**** DATASET EXCERPTS ****
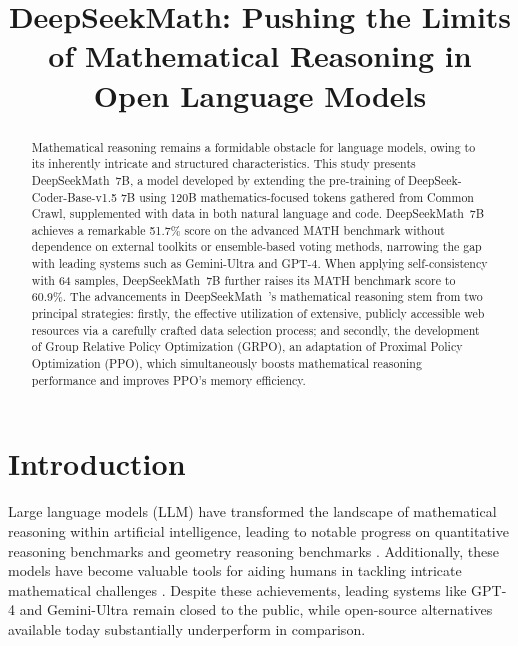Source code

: \title{DeepSeekMath: Pushing the Limits of Mathematical Reasoning in Open Language Models}

\begin{abstract}
Mathematical reasoning remains a formidable obstacle for language models, owing to its inherently intricate and structured characteristics. This study presents DeepSeekMath~7B, a model developed by extending the pre-training of DeepSeek-Coder-Base-v1.5 7B using 120B mathematics-focused tokens gathered from Common Crawl, supplemented with data in both natural language and code. DeepSeekMath~7B achieves a remarkable 51.7\% score on the advanced MATH benchmark without dependence on external toolkits or ensemble-based voting methods, narrowing the gap with leading systems such as Gemini-Ultra and GPT-4. When applying self-consistency with 64 samples, DeepSeekMath~7B further raises its MATH benchmark score to 60.9\%. The advancements in DeepSeekMath~'s mathematical reasoning stem from two principal strategies: firstly, the effective utilization of extensive, publicly accessible web resources via a carefully crafted data selection process; and secondly, the development of Group Relative Policy Optimization (GRPO), an adaptation of Proximal Policy Optimization (PPO), which simultaneously boosts mathematical reasoning performance and improves PPO’s memory efficiency.
\end{abstract}

\section{Introduction}

Large language models (LLM) have transformed the landscape of mathematical reasoning within artificial intelligence, leading to notable progress on quantitative reasoning benchmarks \citep{MATH} and geometry reasoning benchmarks \citep{trinh2024solving}. Additionally, these models have become valuable tools for aiding humans in tackling intricate mathematical challenges \citep{tao}. Despite these achievements, leading systems like GPT-4 \citep{gpt4} and Gemini-Ultra \citep{gemini} remain closed to the public, while open-source alternatives available today substantially underperform in comparison.

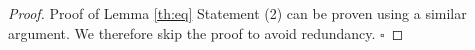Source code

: \begin{proof}{Proof of Lemma \ref{th:eq}}
Statement (2) can be proven using a similar argument. We therefore skip the proof to avoid redundancy. $\square$
\end{proof}
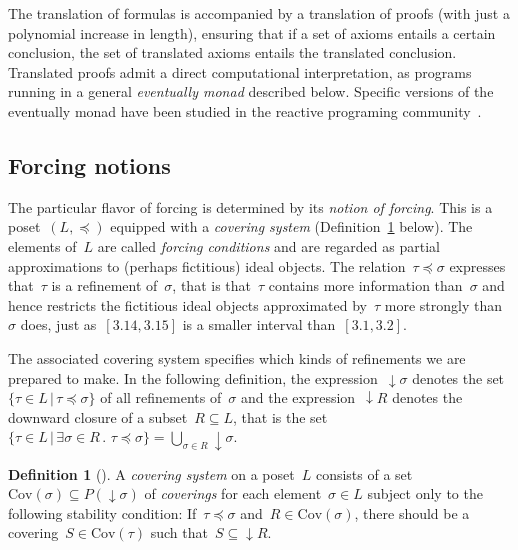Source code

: \documentclass[com,11pt,crcready]{iosart2x}
\theoremstyle{definition}
\newtheorem{definition}{Definition}[section]
\theoremstyle{plain}
\theoremstyle{remark}
\newcommand{\?}{\,{:}\,}
\newcommand{\Cov}{\mathrm{Cov}}
\renewcommand{\_}{\mathpunct{.}\,}
\begin{document}
The translation of formulas is accompanied by a translation of proofs (with
just a polynomial increase in length), ensuring that if a set of axioms
entails a certain conclusion, the set of translated axioms entails the
translated conclusion. Translated proofs admit a direct computational
interpretation, as programs running in a general \emph{eventually monad} described
below. Specific versions of the eventually monad have been studied in the
reactive programing
community~\cite{paykin-krishnaswami-zdancewic:event,cave-ferreira-panangaden-pientka:frp}.


\subsection{Forcing notions}\label{sect:forcing-notions} The particular flavor of forcing is determined
by its \emph{notion of forcing}. This is a poset~$(L,{\preccurlyeq})$ equipped with a
\emph{covering system} (Definition~\ref{defn:covering-system} below). The
elements of~$L$ are called \emph{forcing conditions} and are regarded
as partial approximations to (perhaps fictitious) ideal objects. The
relation~$\tau \preccurlyeq \sigma$ expresses that~$\tau$ is a
refinement of~$\sigma$, that is that~$\tau$ contains more information
than~$\sigma$ and hence restricts the fictitious ideal objects
approximated by~$\tau$ more strongly than~$\sigma$ does, just as~$[3.14, 3.15]$ is a smaller
interval than~$[3.1, 3.2]$.

The associated covering system specifies which kinds of refinements
we are prepared to make. In the following definition, the
expression~${\downarrow}\sigma$ denotes the set~$\{ \tau \in L \,|\, \tau
\preccurlyeq \sigma \}$ of all refinements of~$\sigma$ and the
expression~${\downarrow}R$ denotes the downward closure of a subset~$R \subseteq L$, that is the
set~$\{ \tau \in L \,|\, \exists \sigma \in R\_ \tau \preccurlyeq \sigma \} =
\bigcup_{\sigma \in R} {\downarrow}\sigma$.

\begin{definition}[{\cite[p.~24]{joyal-tierney:grothendieck}}]\label{defn:covering-system}A \emph{covering system} on a
poset~$L$ consists of a set~$\Cov(\sigma) \subseteq P({\downarrow}\sigma)$
of \emph{coverings} for each element~$\sigma \in L$ subject only to the
following stability condition:
If~$\tau \preccurlyeq \sigma$ and~$R \in \Cov(\sigma)$, there should be a
covering~$S \in \Cov(\tau)$ such that~$S \subseteq {\downarrow}R$.
\end{definition}
\end{document}
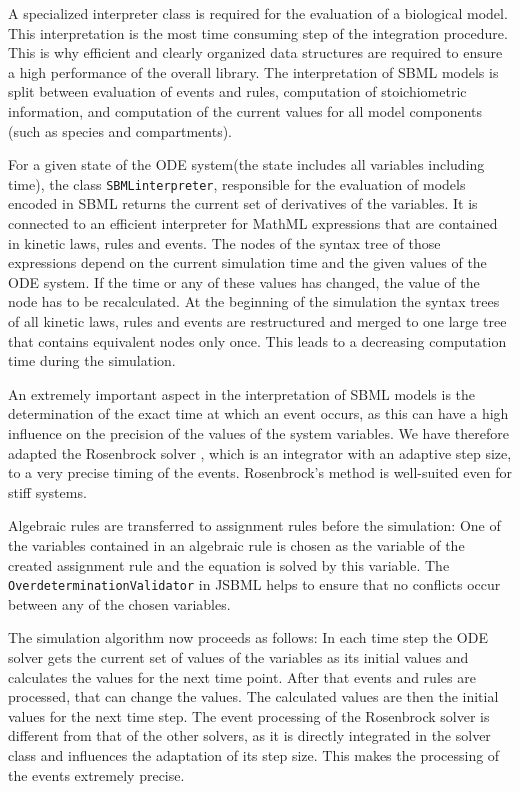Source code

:\documentclass{bioinfo}
\newcommand{\OverdeterminationValidator}{\texttt{Overdetermination\-Validator}}
\newcommand{\SBMLinterpreter}{\texttt{SBML\-interpreter}}
\begin{document}
\begin{methods}
A specialized interpreter class is required for the evaluation of a biological model. This interpretation is the most time consuming step of the integration procedure.
This is why efficient and clearly organized data structures are required to
ensure a high performance of the overall library. The interpretation of SBML
models is split between evaluation of events and rules, computation of stoichiometric information, and computation of the current
values for all model components (such as species and compartments).

For a given state of the ODE system\marginpar(the state includes all variables including time), the class \SBMLinterpreter, responsible for the evaluation of models encoded in SBML returns the current set of
derivatives of the variables. It is connected to an efficient
interpreter for MathML expressions that are contained in kinetic laws, rules
and events. The nodes of the syntax tree of those expressions depend on the
current simulation time and the given values of the ODE system. If the time or
any of these values has changed, the value of the node has to be recalculated.
At the beginning of the simulation the syntax trees of all kinetic laws, rules
and events are restructured and merged to one large tree that contains
equivalent nodes only once. This leads to a decreasing computation time during
the simulation.

An extremely important aspect in the interpretation of SBML models is the
determination of the exact time at which an event occurs, as this can have a
high influence on the precision of the values of the system variables. We have
therefore adapted the Rosenbrock solver \citep{Kotcon2011}, which is an
integrator with an adaptive step size, to a very precise timing of the events.
Rosenbrock's method is well-suited even for stiff systems.

Algebraic rules are transferred to assignment rules before the simulation: One
of the variables contained in an algebraic rule is chosen as the variable of the
created assignment rule and the equation is solved by this variable. The
\OverdeterminationValidator{} in JSBML helps to ensure that no conflicts occur
between any of the chosen variables.

The simulation algorithm now proceeds as follows: In each time step the ODE
solver gets the current set of values of the variables as its initial values and
calculates the values for the next time point. After that events
and rules are processed, that can change the values. The calculated values are
then the initial values for the next time step. The event processing of the
Rosenbrock solver is different from that of the other solvers, as it
is directly integrated in the solver class and influences the adaptation of its
step size. This makes the processing of the events extremely precise.
\end{methods}
\end{document}
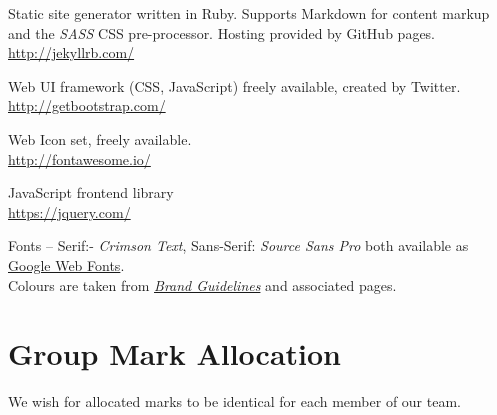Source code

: \documentclass[a4paper, notoc]{tufte-handout}
\let\origdescription\description
\renewenvironment{description}{
  \setlength{\leftmargini}{1.5em}
  \origdescription
  \setlength{\itemindent}{-1.5em}
  \setlength{\labelsep}{\textwidth}
}
{\endlist}
\begin{document}

\begin{description}

\item[Jekyll]
Static site generator written in Ruby. Supports Markdown for 
content markup and the \textit{SASS} CSS pre-processor.
Hosting provided by GitHub pages.
\\
\href{http://jekyllrb.com/}{http://jekyllrb.com/}

\item[BootStrap]
Web UI framework (CSS, JavaScript) freely available, created by Twitter.
\\
\href{http://getbootstrap.com/}{http://getbootstrap.com/}

\item[FontAwesome]
Web Icon set, freely available.
\\
\href{http://fontawesome.io/}{http://fontawesome.io/}


\item[JQuery]
JavaScript frontend library
\\
\href{https://jquery.com/}{https://jquery.com/}

\item[University of Edinburgh Style Guide]
Fonts -- Serif:- \textit{Crimson Text}, Sans-Serif: \textit{Source Sans Pro} both 
available as \href{https://fonts.google.com/}{Google Web Fonts}.
\\
Colours are taken from 
\href{http://www.ed.ac.uk/communications-marketing/resources}{\textit{Brand Guidelines}} 
and associated pages.
\\



\end{description}




\section*{Group Mark Allocation}\label{group-mark-allocation}


We wish for allocated marks to be identical for each member of our team.
\end{document}

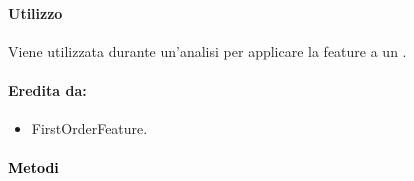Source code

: \paragraph{Utilizzo\\} Viene utilizzata durante un'analisi per applicare la feature\g{} a un \dataset{}.

\paragraph{Eredita da:}
\begin{itemize}
	\item FirstOrderFeature.
\end{itemize}


\paragraph{\textcolor{black}{Metodi\\}}
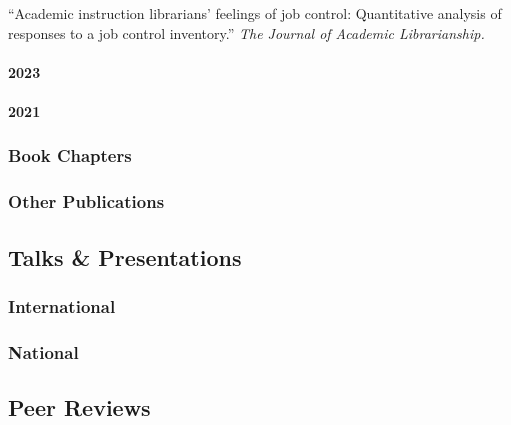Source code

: \documentclass[
  letterpaper,
  DIV=11,
  numbers=noendperiod]{scrartcl}
\let\oldparagraph\paragraph
\renewcommand{\paragraph}[1]{\oldparagraph{#1}\mbox{}}
\begin{document}
``Academic instruction librarians' feelings of job control: Quantitative
analysis of responses to a job control inventory.'' \emph{The Journal of
Academic Librarianship.}

\paragraph{2023}\label{section-1}

\label{published-papers-2023}

\paragraph{2021}\label{section-2}

\label{published-papers-2021}

\subsubsection{\texorpdfstring{ Book
Chapters}{ Book Chapters}}\label{book-chapters}

\label{book-chapters}

\subsubsection{\texorpdfstring{ Other
Publications}{ Other Publications}}\label{other-publications}

\label{other}

\subsection{\texorpdfstring{ Talks \&
Presentations}{ Talks \& Presentations}}\label{talks-presentations}

\subsubsection{International}\label{international}

\label{talks-international}

\subsubsection{National}\label{national}

\label{talks-national}

\subsection{\texorpdfstring{ Peer
Reviews}{ Peer Reviews}}\label{peer-reviews}
\end{document}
****
### ACTION ITEM
For each line above that contains the word "refinements", give the line as it is written.

### EXERCISE SOLUTION
The associated covering system specifies which kinds of refinements
\preccurlyeq \sigma \}$ of all refinements of~$\sigma$ and the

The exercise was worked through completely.